Generate alternative 2D images viewed from different perspectives given a single 2D image.
The project uses a generic DepthModel class to wrap around different monocular depth estimation models to create pixel-by-pixel depth map given a 2D image. It then normalizes the depth map for next step processing. In the reprojection step, it uses a known or estimated camera matrix to reproject the 2D image with a translation and rotation. A translation is always needed to accompany a rotation as we want to keep the image at the center. Lastly, from the point cloud generated by the reprojection, it outputs the final image with augmented perspective of the scene.

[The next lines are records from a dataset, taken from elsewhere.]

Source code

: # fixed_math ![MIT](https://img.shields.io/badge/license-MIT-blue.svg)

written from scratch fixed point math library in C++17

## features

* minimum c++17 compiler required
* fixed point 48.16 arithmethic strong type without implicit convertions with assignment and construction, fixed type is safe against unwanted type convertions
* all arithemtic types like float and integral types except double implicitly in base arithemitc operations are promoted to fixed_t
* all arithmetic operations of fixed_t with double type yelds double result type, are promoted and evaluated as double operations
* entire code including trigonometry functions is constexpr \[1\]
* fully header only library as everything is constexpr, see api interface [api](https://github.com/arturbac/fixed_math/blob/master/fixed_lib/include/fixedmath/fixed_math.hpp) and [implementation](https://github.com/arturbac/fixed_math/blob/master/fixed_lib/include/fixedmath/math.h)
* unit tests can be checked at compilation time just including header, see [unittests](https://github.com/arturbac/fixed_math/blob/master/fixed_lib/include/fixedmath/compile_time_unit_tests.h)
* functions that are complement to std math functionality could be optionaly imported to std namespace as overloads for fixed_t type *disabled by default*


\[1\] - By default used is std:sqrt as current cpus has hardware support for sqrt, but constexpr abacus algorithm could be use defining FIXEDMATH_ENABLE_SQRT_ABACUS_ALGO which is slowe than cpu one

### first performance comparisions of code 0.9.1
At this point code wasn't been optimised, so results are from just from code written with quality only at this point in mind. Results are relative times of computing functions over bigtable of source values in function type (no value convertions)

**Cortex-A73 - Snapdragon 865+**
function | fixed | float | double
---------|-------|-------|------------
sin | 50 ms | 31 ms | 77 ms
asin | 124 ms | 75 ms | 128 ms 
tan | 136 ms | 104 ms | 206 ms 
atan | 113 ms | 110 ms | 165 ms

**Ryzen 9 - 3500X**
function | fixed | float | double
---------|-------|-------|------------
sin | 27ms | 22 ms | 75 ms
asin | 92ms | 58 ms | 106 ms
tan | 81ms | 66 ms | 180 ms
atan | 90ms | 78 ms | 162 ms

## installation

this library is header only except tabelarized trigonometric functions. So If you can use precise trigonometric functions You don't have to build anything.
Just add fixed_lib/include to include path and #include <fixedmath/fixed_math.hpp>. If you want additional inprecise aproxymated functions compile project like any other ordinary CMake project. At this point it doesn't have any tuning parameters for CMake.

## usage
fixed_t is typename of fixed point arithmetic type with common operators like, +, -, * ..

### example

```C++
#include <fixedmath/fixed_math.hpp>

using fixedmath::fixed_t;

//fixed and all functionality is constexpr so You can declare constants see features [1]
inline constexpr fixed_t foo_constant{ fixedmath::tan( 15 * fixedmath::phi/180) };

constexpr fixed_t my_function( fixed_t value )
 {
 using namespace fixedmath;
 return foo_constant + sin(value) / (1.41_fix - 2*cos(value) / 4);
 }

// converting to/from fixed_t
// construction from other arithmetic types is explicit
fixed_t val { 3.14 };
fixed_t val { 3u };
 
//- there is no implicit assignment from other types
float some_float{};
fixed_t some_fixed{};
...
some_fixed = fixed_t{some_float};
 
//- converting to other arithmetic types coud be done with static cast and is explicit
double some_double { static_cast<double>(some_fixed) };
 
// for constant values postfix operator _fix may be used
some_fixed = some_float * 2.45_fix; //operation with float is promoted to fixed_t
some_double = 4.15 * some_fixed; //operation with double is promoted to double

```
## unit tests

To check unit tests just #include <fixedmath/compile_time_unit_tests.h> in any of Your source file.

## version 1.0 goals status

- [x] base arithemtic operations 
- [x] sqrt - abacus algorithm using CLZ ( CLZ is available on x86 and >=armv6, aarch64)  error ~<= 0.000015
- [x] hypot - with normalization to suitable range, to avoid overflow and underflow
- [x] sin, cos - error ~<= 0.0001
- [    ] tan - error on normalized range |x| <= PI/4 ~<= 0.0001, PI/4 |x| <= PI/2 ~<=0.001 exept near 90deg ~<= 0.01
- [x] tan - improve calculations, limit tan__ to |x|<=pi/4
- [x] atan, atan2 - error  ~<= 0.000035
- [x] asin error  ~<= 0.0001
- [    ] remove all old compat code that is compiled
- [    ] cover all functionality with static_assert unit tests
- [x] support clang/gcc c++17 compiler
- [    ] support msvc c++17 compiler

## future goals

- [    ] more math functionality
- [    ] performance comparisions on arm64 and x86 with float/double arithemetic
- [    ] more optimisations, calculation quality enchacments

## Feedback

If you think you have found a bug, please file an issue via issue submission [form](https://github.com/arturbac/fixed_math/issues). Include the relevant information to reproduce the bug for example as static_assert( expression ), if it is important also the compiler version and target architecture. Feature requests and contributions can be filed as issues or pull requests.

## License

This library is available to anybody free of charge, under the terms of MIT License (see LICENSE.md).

After rotation, some pixels originally hidden in the scene will be exposed and shown as black pixels. Current implementation can handle thin black lines by extrapolating these pixels using surrounding ones. Work is in progress to use Generated AI to fill in large black areas in upcoming versions.
Example output from datasets/kitti/images/kitti3.png:
An example notebook is created to demonstrate how to use this library in an interactive
environment. This notebook can run on Google Colab and has been tested with the repo fetched
to a Google Drive root directory or root shortcut named augmented-perspective
Makesure Python 3.11
or above is installed, create a virtual environment
python3 -m venv augmented_persective_venv
cd augmented_persective_venv
source ./bin/activate
Install requirements
cd <path_to_this_project>
python -m pip install --upgrade pip
python -m pip install -r requirements.txt
Step 2: Given a 2D RGB image, uses a monocular depth estimation model to estimate the depth of each pixel.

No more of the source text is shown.